Task prompt: Type the data below again exactly. Omit all pictures.

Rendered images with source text
--- START ---
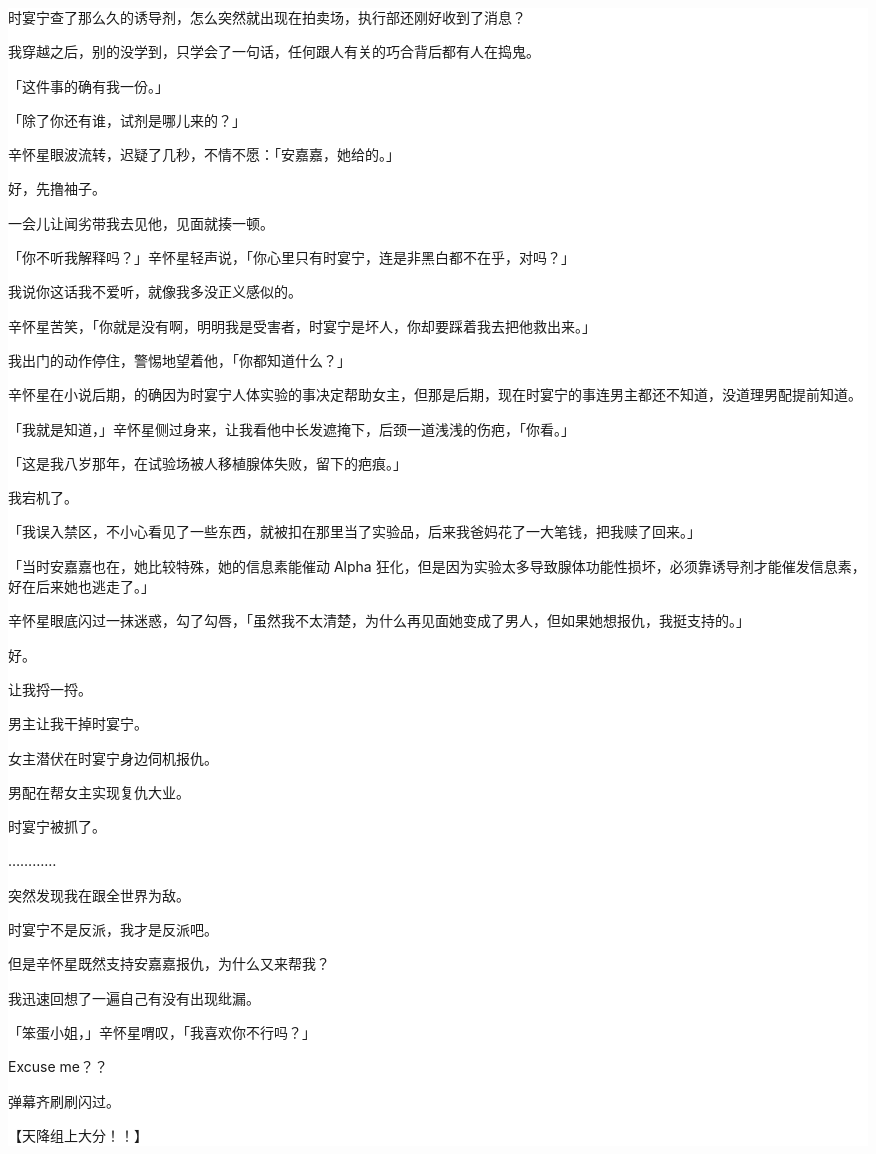 时宴宁查了那么久的诱导剂，怎么突然就出现在拍卖场，执行部还刚好收到了消息？

我穿越之后，别的没学到，只学会了一句话，任何跟人有关的巧合背后都有人在捣鬼。

「这件事的确有我一份。」

「除了你还有谁，试剂是哪儿来的？」

辛怀星眼波流转，迟疑了几秒，不情不愿：「安嘉嘉，她给的。」

好，先撸袖子。

一会儿让闻劣带我去见他，见面就揍一顿。

「你不听我解释吗？」辛怀星轻声说，「你心里只有时宴宁，连是非黑白都不在乎，对吗？」

我说你这话我不爱听，就像我多没正义感似的。

辛怀星苦笑，「你就是没有啊，明明我是受害者，时宴宁是坏人，你却要踩着我去把他救出来。」

我出门的动作停住，警惕地望着他，「你都知道什么？」

辛怀星在小说后期，的确因为时宴宁人体实验的事决定帮助女主，但那是后期，现在时宴宁的事连男主都还不知道，没道理男配提前知道。

「我就是知道，」辛怀星侧过身来，让我看他中长发遮掩下，后颈一道浅浅的伤疤，「你看。」

「这是我八岁那年，在试验场被人移植腺体失败，留下的疤痕。」

我宕机了。

「我误入禁区，不小心看见了一些东西，就被扣在那里当了实验品，后来我爸妈花了一大笔钱，把我赎了回来。」

「当时安嘉嘉也在，她比较特殊，她的信息素能催动 Alpha 狂化，但是因为实验太多导致腺体功能性损坏，必须靠诱导剂才能催发信息素，好在后来她也逃走了。」

辛怀星眼底闪过一抹迷惑，勾了勾唇，「虽然我不太清楚，为什么再见面她变成了男人，但如果她想报仇，我挺支持的。」

好。

让我捋一捋。

男主让我干掉时宴宁。

女主潜伏在时宴宁身边伺机报仇。

男配在帮女主实现复仇大业。

时宴宁被抓了。

…………

突然发现我在跟全世界为敌。

时宴宁不是反派，我才是反派吧。

但是辛怀星既然支持安嘉嘉报仇，为什么又来帮我？

我迅速回想了一遍自己有没有出现纰漏。

「笨蛋小姐，」辛怀星喟叹，「我喜欢你不行吗？」

Excuse me？？

弹幕齐刷刷闪过。

【天降组上大分！！】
--- END ---
Response below:
 时宴宁查了那么久的诱导剂，怎么突然就出现在拍卖场，执行部还刚好收到了消息？

我穿越之后，别的没学到，只学会了一句话，任何跟人有关的巧合背后都有人在捣鬼。

「这件事的确有我一份。」

「除了你还有谁，试剂是哪儿来的？」

辛怀星眼波流转，迟疑了几秒，不情不愿：「安嘉嘉，她给的。」

好，先撸袖子。

一会儿让闻劣带我去见他，见面就揍一顿。

「你不听我解释吗？」辛怀星轻声说，「你心里只有时宴宁，连是非黑白都不在乎，对吗？」

我说你这话我不爱听，就像我多没正义感似的。

辛怀星苦笑，「你就是没有啊，明明我是受害者，时宴宁是坏人，你却要踩着我去把他救出来。」

我出门的动作停住，警惕地望着他，「你都知道什么？」

辛怀星在小说后期，的确因为时宴宁人体实验的事决定帮助女主，但那是后期，现在时宴宁的事连男主都还不知道，没道理男配提前知道。

「我就是知道，」辛怀星侧过身来，让我看他中长发遮掩下，后颈一道浅浅的伤疤，「你看。」

「这是我八岁那年，在试验场被人移植腺体失败，留下的疤痕。」

我宕机了。

「我误入禁区，不小心看见了一些东西，就被扣在那里当了实验品，后来我爸妈花了一大笔钱，把我赎了回来。」

「当时安嘉嘉也在，她比较特殊，她的信息素能催动 Alpha 狂化，但是因为实验太多导致腺体功能性损坏，必须靠诱导剂才能催发信息素，好在后来她也逃走了。」

辛怀星眼底闪过一抹迷惑，勾了勾唇，「虽然我不太清楚，为什么再见面她变成了男人，但如果她想报仇，我挺支持的。」

好。

让我捋一捋。

男主让我干掉时宴宁。

女主潜伏在时宴宁身边伺机报仇。

男配在帮女主实现复仇大业。

时宴宁被抓了。

…………

突然发现我在跟全世界为敌。

时宴宁不是反派，我才是反派吧。

但是辛怀星既然支持安嘉嘉报仇，为什么又来帮我？

我迅速回想了一遍自己有没有出现纰漏。

「笨蛋小姐，」辛怀星喟叹，「我喜欢你不行吗？」

Excuse me？？

弹幕齐刷刷闪过。

【天降组上大分！！】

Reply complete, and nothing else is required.